I first read H’s facebook wall post to urge facebook friends attending this performance. That was how I first learnt about it among many other shows running on the same weekend.

Then I read another friend’s facebook wall post to encourage facebook friends to attend this performance as the funding was withdrawn due to its inclusion of death penalty in the contents. That was the trigger for me to catch it.

Since the episode with Alan Shadrake‘s new book brought much (hopefully including the locals’) attention to a part of this nation building which many ordinary people are spared from having to think about it – the local media have long stopped publishing the news of execution, it has been rare to have detailed discourse on the choice of ending lives in exchange for perceived well beings of the society (argued for and against vigorously by the law enforcers and anti-death-penalty camp). Or so I expected/hoped to see by attending this show.

It turned out to be quite different from my expectation. It was more of a play about oppressed women, it seemed – many parts of the play were performed in Malay and the sur-title projection was rather dim causing me to make numerous guesses throughout the play.

A woman, Siti, who was a man, Rosmand. A girl who lost her identity once her younger brother was born – she had since been known as ‘Ah Girl’. A woman with Filipino accent discussing death sentence (Flor Contemplacion?). A woman named Hawwa, who was also mother of Siti/Rosmand, facing death sentence for killing her husband (and she did not regret it).

The young, energetic and comical casts made the seemingly improvised play largely enjoyable.

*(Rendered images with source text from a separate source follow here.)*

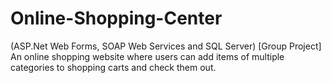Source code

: # Online-Shopping-Center
(ASP.Net Web Forms, SOAP Web Services and SQL Server)  [Group Project] An online shopping website where users can add items of multiple categories to shopping carts and check them out.
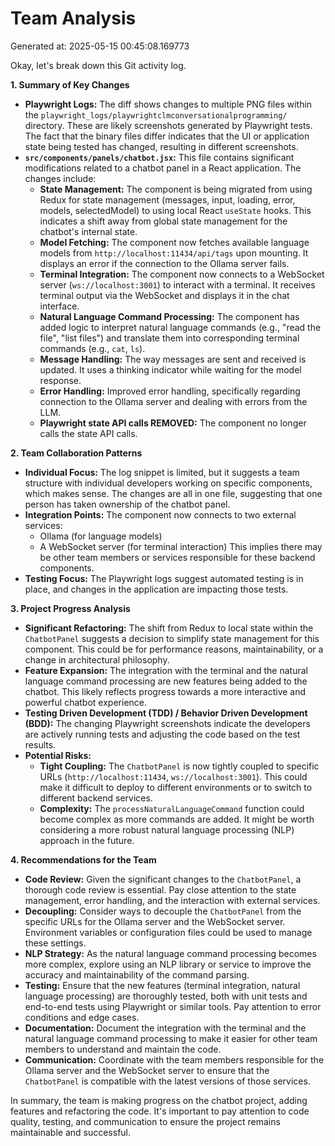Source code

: # Team Analysis
Generated at: 2025-05-15 00:45:08.169773

Okay, let's break down this Git activity log.

**1. Summary of Key Changes**

*   **Playwright Logs:** The diff shows changes to multiple PNG files within the `playwright_logs/playwrightclmconversationalprogramming/` directory. These are likely screenshots generated by Playwright tests. The fact that the binary files differ indicates that the UI or application state being tested has changed, resulting in different screenshots.
*   **`src/components/panels/chatbot.jsx`:** This file contains significant modifications related to a chatbot panel in a React application. The changes include:
    *   **State Management:** The component is being migrated from using Redux for state management (messages, input, loading, error, models, selectedModel) to using local React `useState` hooks.  This indicates a shift away from global state management for the chatbot's internal state.
    *   **Model Fetching:** The component now fetches available language models from `http://localhost:11434/api/tags` upon mounting.  It displays an error if the connection to the Ollama server fails.
    *   **Terminal Integration:** The component now connects to a WebSocket server (`ws://localhost:3001`) to interact with a terminal.  It receives terminal output via the WebSocket and displays it in the chat interface.
    *   **Natural Language Command Processing:** The component has added logic to interpret natural language commands (e.g., "read the file", "list files") and translate them into corresponding terminal commands (e.g., `cat`, `ls`).
    *   **Message Handling:** The way messages are sent and received is updated. It uses a thinking indicator while waiting for the model response.
    *   **Error Handling:** Improved error handling, specifically regarding connection to the Ollama server and dealing with errors from the LLM.
    *   **Playwright state API calls REMOVED:** The component no longer calls the state API calls.

**2. Team Collaboration Patterns**

*   **Individual Focus:** The log snippet is limited, but it suggests a team structure with individual developers working on specific components, which makes sense. The changes are all in one file, suggesting that one person has taken ownership of the chatbot panel.
*   **Integration Points:** The component now connects to two external services:
    *   Ollama (for language models)
    *   A WebSocket server (for terminal interaction)
    This implies there may be other team members or services responsible for these backend components.
*   **Testing Focus:** The Playwright logs suggest automated testing is in place, and changes in the application are impacting those tests.

**3. Project Progress Analysis**

*   **Significant Refactoring:** The shift from Redux to local state within the `ChatbotPanel` suggests a decision to simplify state management for this component.  This could be for performance reasons, maintainability, or a change in architectural philosophy.
*   **Feature Expansion:** The integration with the terminal and the natural language command processing are new features being added to the chatbot. This likely reflects progress towards a more interactive and powerful chatbot experience.
*   **Testing Driven Development (TDD) / Behavior Driven Development (BDD):** The changing Playwright screenshots indicate the developers are actively running tests and adjusting the code based on the test results.
*   **Potential Risks:**
    *   **Tight Coupling:** The `ChatbotPanel` is now tightly coupled to specific URLs (`http://localhost:11434`, `ws://localhost:3001`).  This could make it difficult to deploy to different environments or to switch to different backend services.
    *   **Complexity:** The `processNaturalLanguageCommand` function could become complex as more commands are added.  It might be worth considering a more robust natural language processing (NLP) approach in the future.

**4. Recommendations for the Team**

*   **Code Review:**  Given the significant changes to the `ChatbotPanel`, a thorough code review is essential. Pay close attention to the state management, error handling, and the interaction with external services.
*   **Decoupling:**  Consider ways to decouple the `ChatbotPanel` from the specific URLs for the Ollama server and the WebSocket server.  Environment variables or configuration files could be used to manage these settings.
*   **NLP Strategy:**  As the natural language command processing becomes more complex, explore using an NLP library or service to improve the accuracy and maintainability of the command parsing.
*   **Testing:** Ensure that the new features (terminal integration, natural language processing) are thoroughly tested, both with unit tests and end-to-end tests using Playwright or similar tools. Pay attention to error conditions and edge cases.
*   **Documentation:** Document the integration with the terminal and the natural language command processing to make it easier for other team members to understand and maintain the code.
*   **Communication:** Coordinate with the team members responsible for the Ollama server and the WebSocket server to ensure that the `ChatbotPanel` is compatible with the latest versions of those services.

In summary, the team is making progress on the chatbot project, adding features and refactoring the code. It's important to pay attention to code quality, testing, and communication to ensure the project remains maintainable and successful.
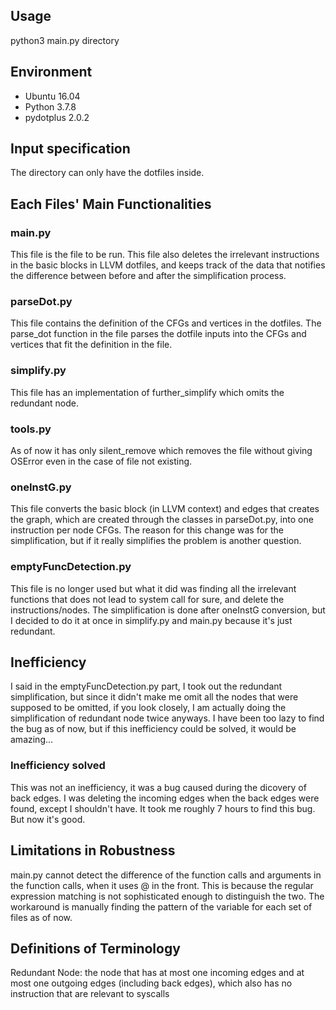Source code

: ## Usage ##
python3 main.py directory 

## Environment ##
- Ubuntu 16.04
- Python 3.7.8
- pydotplus 2.0.2

## Input specification ##
The directory can only have the dotfiles inside. 

## Each Files' Main Functionalities ##

### main.py ###
This file is the file to be run.
This file also deletes the irrelevant instructions in the basic blocks in LLVM dotfiles, and keeps track of the data that notifies the difference between before and after the simplification process.

### parseDot.py ###
This file contains the definition of the CFGs and vertices in the dotfiles. The parse\_dot function in the file parses the dotfile inputs into the CFGs and vertices that fit the definition in the file.

### simplify.py ###
This file has an implementation of further\_simplify which omits the redundant node.

### tools.py ###
As of now it has only silent\_remove which removes the file without giving OSError even in the case of file not existing.

### oneInstG.py ###
This file converts the basic block (in LLVM context) and edges that creates the graph, which are created through the classes in parseDot.py, into one instruction per node CFGs. The reason for this change was for the simplification, but if it really simplifies the problem is another question.

### emptyFuncDetection.py ###
This file is no longer used but what it did was finding all the irrelevant functions that does not lead to system call for sure, and delete the instructions/nodes. The simplification is done after oneInstG conversion, but I decided to do it at once in simplify.py and main.py because it's just redundant.

## Inefficiency ##
I said in the emptyFuncDetection.py part, I took out the redundant simplification, but since it didn't make me omit all the nodes that were supposed to be omitted, if you look closely, I am actually doing the simplification of redundant node twice anyways. I have been too lazy to find the bug as of now, but if this inefficiency could be solved, it would be amazing...

### Inefficiency solved ###
This was not an inefficiency, it was a bug caused during the dicovery of back edges. I was deleting the incoming edges when the back edges were found, except I shouldn't have. It took me roughly 7 hours to find this bug. But now it's good.

## Limitations in Robustness ##
main.py cannot detect the difference of the function calls and arguments in the function calls, when it uses @ in the front. This is because the regular expression matching is not sophisticated enough to distinguish the two. The workaround is manually finding the pattern of the variable for each set of files as of now. 

## Definitions of Terminology ##
Redundant Node: the node that has at most one incoming edges and at most one outgoing edges (including back edges), which also has no instruction that are relevant to syscalls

Their muse on women’s roles via various fairy tales (Snow White, Sleeping Beauty, Cinderella) poked fun at the stereotyping definition of female beauty, which drew waves after waves of laughter from the audience (less from me as I was trying to catch up on the sur-titles). But when the play took on a serious tone, that was when it became problematic for me.

The play likened oppressions experienced by women to death sentences while interweaving segments on both subjects throughout the play. Yes, to me there were two different subjects each strong enough to warrant creation of a separate play on its own. F did not succeed in making me feel for the link between the two subjects and ended with me being distracted from each of them by the other.

Was it too big an attempt to bring two human conditions together? Was it because of the insufficient depth of performance? Was it because of the challenge to reach great depth as an improvised play? Was it because I am not an oppressed woman?

The incident of funding withdrawal (not the first and unlikely to be the last) makes me wonder if it was evident of the state of our society – the inability to discuss and argue openly our supposedly collective choice (e.g. the choice of not abolishing death penalty). I also wonder if the obviously anti-death-penalty statements throughout the play, which I found not more nor less convincing than the pro-death-penalty statements on internet forums I read, evidence of an insufficient thought process due to the state of our society.

Or is it a case of greater efforts needed by our artists?